— Exercise brief —
Would you please return the lines of the entries below starting at the line that has "example dirichlet constraints" and ending at the line that has "functional, affineSubspace );", both included, exactly as they are?

— Recorded data —
☆ ☆ ☆

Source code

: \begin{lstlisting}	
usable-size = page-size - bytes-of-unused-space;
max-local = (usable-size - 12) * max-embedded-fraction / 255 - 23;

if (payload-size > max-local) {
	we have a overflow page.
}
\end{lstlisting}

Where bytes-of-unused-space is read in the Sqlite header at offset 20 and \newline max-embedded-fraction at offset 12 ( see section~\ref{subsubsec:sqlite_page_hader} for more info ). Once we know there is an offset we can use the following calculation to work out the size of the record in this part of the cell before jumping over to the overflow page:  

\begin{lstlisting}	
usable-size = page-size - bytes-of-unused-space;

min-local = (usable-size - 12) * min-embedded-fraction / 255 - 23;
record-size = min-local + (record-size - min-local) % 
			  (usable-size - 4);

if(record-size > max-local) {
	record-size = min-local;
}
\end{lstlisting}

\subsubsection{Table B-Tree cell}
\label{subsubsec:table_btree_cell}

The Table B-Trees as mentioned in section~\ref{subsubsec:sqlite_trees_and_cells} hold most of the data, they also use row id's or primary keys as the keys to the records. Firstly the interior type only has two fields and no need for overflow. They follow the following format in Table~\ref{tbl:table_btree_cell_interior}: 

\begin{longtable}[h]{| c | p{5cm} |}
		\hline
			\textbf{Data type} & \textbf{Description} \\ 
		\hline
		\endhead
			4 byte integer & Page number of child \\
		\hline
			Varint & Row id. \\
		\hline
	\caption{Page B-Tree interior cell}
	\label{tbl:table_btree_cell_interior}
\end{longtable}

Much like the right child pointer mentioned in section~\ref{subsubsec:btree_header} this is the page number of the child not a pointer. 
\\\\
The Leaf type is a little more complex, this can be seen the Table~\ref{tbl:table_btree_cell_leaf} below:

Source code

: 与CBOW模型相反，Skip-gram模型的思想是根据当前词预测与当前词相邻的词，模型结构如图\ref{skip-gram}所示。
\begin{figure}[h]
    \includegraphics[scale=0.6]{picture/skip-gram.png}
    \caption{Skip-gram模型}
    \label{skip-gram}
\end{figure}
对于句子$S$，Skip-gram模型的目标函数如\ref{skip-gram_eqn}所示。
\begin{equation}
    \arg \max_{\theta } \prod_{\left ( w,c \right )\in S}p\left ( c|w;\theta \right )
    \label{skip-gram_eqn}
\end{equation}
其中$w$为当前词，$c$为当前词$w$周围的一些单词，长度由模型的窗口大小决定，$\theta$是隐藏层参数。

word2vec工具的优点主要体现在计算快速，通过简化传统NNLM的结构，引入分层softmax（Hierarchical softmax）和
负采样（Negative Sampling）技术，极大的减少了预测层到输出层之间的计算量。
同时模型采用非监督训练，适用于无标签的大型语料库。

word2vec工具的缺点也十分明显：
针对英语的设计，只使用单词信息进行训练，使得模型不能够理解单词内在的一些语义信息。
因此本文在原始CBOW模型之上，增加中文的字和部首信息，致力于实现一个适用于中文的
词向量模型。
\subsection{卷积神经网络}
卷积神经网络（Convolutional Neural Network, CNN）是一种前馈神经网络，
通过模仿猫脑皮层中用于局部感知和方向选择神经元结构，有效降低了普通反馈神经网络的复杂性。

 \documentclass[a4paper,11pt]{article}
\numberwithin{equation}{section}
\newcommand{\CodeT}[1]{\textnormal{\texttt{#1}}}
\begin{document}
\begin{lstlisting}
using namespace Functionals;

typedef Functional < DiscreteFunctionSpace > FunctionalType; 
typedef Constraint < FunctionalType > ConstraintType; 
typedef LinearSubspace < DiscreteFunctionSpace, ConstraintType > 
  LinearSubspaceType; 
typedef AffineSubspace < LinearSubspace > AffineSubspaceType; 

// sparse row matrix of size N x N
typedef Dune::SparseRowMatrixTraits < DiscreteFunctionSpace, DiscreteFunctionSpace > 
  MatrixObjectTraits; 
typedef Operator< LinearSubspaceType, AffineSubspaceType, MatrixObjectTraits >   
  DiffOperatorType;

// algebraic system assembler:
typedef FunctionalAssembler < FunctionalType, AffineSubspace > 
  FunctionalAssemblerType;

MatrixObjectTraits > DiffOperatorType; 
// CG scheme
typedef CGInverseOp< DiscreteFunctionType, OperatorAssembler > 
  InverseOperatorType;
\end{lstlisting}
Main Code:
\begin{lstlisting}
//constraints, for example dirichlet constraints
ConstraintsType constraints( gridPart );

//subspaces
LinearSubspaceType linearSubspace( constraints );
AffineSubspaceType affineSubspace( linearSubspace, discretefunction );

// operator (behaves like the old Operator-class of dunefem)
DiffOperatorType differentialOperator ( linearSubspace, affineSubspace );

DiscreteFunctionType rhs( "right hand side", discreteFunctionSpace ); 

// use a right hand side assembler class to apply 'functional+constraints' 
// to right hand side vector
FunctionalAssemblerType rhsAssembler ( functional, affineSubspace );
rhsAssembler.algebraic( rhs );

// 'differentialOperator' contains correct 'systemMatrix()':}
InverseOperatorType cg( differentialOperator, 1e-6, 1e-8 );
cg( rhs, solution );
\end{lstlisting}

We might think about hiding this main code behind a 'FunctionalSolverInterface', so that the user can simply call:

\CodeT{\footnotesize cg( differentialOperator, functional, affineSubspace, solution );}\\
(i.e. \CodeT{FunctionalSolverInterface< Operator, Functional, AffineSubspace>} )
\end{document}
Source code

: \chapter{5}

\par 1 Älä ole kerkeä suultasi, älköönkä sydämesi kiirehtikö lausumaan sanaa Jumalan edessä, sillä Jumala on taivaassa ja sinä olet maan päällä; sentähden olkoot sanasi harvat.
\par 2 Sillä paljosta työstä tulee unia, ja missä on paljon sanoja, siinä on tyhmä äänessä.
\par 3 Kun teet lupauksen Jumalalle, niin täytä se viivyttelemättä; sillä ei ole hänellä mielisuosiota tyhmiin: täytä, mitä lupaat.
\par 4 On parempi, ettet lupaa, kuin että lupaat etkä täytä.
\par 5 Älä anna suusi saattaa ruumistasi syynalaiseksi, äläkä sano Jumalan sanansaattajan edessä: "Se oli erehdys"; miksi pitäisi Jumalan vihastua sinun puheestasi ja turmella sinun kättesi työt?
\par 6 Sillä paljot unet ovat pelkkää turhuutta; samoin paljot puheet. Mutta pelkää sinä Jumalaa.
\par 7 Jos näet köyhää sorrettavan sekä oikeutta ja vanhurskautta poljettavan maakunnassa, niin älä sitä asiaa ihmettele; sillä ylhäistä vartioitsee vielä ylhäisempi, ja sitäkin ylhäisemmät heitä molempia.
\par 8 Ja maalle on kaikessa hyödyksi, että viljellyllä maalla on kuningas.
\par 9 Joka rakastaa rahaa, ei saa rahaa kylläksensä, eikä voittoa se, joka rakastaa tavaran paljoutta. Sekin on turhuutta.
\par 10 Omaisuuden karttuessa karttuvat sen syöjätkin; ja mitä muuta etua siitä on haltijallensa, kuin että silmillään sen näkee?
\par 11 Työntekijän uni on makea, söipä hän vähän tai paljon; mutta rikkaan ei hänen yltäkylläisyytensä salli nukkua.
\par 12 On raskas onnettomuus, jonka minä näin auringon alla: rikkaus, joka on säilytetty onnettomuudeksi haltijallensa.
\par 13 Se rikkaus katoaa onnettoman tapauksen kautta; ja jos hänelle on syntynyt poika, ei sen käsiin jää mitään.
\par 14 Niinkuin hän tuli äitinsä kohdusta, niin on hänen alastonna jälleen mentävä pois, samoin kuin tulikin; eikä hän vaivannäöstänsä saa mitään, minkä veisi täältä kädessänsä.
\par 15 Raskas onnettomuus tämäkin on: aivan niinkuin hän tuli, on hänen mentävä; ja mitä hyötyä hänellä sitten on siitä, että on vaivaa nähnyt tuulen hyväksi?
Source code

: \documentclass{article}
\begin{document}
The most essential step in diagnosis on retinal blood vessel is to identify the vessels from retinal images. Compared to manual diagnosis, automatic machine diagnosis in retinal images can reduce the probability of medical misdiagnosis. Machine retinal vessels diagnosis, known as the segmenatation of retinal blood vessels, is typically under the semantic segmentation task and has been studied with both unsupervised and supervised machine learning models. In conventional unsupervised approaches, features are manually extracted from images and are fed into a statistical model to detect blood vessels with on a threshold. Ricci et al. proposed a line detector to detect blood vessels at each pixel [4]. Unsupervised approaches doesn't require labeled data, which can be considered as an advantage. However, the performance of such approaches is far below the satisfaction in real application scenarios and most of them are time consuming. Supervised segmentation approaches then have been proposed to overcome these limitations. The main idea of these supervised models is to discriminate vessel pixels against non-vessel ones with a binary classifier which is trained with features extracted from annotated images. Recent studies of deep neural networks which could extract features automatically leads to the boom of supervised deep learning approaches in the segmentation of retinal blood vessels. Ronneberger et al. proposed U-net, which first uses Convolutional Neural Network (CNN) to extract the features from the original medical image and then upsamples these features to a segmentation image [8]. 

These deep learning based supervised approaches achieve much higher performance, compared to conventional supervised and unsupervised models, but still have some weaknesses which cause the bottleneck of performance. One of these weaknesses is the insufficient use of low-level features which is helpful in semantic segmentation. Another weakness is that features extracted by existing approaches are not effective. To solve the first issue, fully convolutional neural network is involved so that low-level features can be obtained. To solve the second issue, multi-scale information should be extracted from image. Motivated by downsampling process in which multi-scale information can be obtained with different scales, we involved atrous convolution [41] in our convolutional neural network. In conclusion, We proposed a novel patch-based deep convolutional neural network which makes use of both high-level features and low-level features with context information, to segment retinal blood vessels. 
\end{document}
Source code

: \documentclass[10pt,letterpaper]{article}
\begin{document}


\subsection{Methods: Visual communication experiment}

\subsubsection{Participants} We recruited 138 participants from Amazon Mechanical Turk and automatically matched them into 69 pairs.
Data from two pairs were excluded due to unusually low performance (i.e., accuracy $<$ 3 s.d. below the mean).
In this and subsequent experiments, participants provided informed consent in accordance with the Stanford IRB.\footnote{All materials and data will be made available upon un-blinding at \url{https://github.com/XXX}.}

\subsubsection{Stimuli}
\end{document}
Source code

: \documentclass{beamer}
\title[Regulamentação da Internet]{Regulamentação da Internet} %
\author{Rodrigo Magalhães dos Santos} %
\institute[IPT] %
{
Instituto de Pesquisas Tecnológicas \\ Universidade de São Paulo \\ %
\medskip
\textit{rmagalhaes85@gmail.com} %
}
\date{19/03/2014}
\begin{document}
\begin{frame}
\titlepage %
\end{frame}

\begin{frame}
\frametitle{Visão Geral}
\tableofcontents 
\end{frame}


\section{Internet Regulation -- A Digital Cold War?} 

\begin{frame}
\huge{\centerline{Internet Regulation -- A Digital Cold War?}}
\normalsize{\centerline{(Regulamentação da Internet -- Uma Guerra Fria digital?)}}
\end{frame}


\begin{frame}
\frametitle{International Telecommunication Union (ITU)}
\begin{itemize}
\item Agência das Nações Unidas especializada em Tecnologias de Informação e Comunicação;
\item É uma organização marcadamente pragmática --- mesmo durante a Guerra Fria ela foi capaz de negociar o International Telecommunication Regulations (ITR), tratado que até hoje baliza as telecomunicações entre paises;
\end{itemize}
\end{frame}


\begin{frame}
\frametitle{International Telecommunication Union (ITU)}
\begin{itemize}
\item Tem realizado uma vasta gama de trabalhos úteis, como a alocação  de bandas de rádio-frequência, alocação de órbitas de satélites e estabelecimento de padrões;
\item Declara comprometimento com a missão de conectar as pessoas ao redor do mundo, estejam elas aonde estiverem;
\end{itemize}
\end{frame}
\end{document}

☆ ☆ ☆

— Answer for the task —
//constraints, for example dirichlet constraints
ConstraintsType constraints( gridPart );

//subspaces
LinearSubspaceType linearSubspace( constraints );
AffineSubspaceType affineSubspace( linearSubspace, discretefunction );

// operator (behaves like the old Operator-class of dunefem)
DiffOperatorType differentialOperator ( linearSubspace, affineSubspace );

DiscreteFunctionType rhs( "right hand side", discreteFunctionSpace ); 

// use a right hand side assembler class to apply 'functional+constraints' 
// to right hand side vector
FunctionalAssemblerType rhsAssembler ( functional, affineSubspace );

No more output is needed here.